Description of the task: Starting at the first line of the material below and stopping after the line that includes "<li>A Toraha, a", write the lines out again exactly. Drop any pictures.
══ Task material
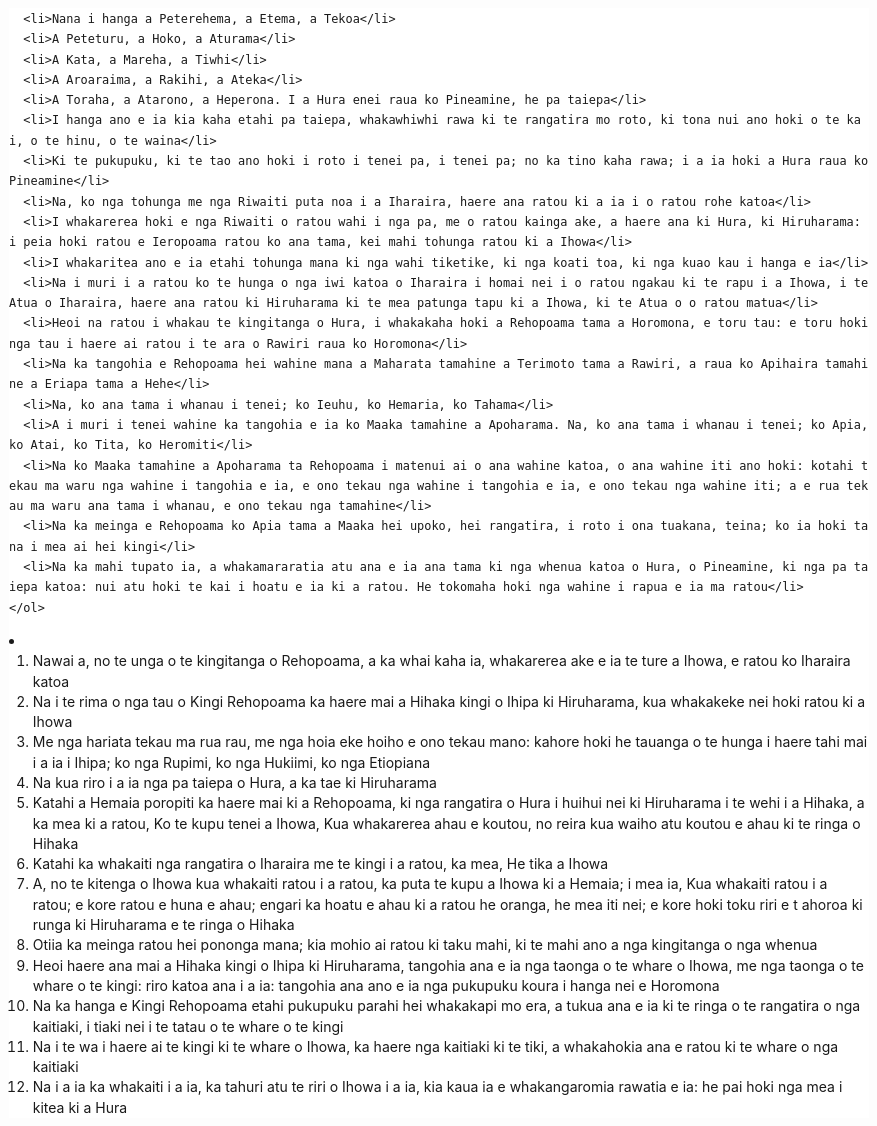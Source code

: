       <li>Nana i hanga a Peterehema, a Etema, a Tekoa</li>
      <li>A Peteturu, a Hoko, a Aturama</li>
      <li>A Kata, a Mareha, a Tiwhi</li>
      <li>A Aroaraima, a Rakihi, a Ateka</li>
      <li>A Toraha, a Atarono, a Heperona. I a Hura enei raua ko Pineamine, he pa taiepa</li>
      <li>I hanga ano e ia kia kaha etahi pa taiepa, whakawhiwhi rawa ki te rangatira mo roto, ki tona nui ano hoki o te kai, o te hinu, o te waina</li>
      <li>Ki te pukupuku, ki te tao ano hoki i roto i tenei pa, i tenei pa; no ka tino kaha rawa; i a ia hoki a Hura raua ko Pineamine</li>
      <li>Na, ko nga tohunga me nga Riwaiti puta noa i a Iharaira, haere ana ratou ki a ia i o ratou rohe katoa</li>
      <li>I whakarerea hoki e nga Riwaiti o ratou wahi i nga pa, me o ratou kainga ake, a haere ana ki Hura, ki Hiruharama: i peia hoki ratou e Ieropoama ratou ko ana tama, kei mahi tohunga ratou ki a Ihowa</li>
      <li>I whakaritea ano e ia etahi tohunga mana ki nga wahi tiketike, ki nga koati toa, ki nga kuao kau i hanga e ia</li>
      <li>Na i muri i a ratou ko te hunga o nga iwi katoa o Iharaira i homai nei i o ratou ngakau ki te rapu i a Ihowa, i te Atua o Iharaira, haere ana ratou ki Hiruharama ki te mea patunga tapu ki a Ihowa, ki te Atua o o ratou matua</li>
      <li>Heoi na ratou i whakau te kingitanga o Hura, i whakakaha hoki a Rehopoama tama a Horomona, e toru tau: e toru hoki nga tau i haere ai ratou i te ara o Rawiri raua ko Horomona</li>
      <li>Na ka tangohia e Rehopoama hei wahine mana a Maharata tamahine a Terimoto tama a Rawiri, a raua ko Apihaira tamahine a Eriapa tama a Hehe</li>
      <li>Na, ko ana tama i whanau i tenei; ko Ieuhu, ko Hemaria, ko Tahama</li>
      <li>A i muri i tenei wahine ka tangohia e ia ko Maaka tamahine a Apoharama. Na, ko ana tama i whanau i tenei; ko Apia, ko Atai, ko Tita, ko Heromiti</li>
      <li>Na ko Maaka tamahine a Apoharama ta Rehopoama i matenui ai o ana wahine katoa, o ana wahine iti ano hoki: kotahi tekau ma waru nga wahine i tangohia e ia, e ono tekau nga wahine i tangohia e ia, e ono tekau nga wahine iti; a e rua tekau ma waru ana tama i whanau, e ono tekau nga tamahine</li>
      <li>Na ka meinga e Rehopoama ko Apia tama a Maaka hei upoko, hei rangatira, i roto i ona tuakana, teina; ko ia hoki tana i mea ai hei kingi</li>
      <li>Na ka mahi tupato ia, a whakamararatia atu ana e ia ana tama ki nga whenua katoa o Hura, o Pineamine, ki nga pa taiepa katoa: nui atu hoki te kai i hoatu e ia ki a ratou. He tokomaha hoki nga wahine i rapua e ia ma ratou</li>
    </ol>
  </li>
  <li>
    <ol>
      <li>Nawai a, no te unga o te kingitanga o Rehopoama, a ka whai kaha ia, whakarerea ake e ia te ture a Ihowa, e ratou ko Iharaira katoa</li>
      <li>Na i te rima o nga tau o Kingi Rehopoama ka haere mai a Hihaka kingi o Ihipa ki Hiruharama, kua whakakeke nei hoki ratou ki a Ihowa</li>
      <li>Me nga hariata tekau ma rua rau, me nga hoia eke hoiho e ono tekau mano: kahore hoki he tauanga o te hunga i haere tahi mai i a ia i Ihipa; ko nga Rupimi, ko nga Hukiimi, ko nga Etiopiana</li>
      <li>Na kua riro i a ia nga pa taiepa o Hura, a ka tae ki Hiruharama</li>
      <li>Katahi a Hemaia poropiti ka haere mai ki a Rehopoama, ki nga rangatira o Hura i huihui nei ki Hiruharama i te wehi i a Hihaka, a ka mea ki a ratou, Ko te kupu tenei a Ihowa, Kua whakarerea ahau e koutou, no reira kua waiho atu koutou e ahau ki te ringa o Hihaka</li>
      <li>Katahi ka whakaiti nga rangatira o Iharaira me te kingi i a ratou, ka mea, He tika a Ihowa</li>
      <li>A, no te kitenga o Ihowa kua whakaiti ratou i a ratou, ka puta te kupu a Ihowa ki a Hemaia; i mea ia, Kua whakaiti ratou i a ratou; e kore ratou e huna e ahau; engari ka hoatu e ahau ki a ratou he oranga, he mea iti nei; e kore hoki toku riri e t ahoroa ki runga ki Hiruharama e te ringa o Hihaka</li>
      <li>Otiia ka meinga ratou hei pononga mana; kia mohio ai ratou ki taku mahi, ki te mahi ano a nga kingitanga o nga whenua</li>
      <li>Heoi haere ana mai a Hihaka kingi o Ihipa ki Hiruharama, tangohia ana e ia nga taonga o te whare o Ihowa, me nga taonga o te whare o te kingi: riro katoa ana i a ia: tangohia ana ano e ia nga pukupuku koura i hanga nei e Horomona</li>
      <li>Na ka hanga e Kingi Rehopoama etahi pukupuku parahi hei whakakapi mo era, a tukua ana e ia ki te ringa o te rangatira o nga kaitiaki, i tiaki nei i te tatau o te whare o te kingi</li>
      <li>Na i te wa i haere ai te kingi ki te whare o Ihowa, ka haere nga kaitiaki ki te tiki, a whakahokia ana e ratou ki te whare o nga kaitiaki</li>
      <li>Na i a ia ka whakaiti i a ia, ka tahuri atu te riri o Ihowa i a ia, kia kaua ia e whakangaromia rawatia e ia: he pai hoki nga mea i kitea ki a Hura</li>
════
Task result:
Source code

:       <li>Nana i hanga a Peterehema, a Etema, a Tekoa</li>
      <li>A Peteturu, a Hoko, a Aturama</li>
      <li>A Kata, a Mareha, a Tiwhi</li>
      <li>A Aroaraima, a Rakihi, a Ateka</li>
      <li>A Toraha, a Atarono, a Heperona. I a Hura enei raua ko Pineamine, he pa taiepa</li>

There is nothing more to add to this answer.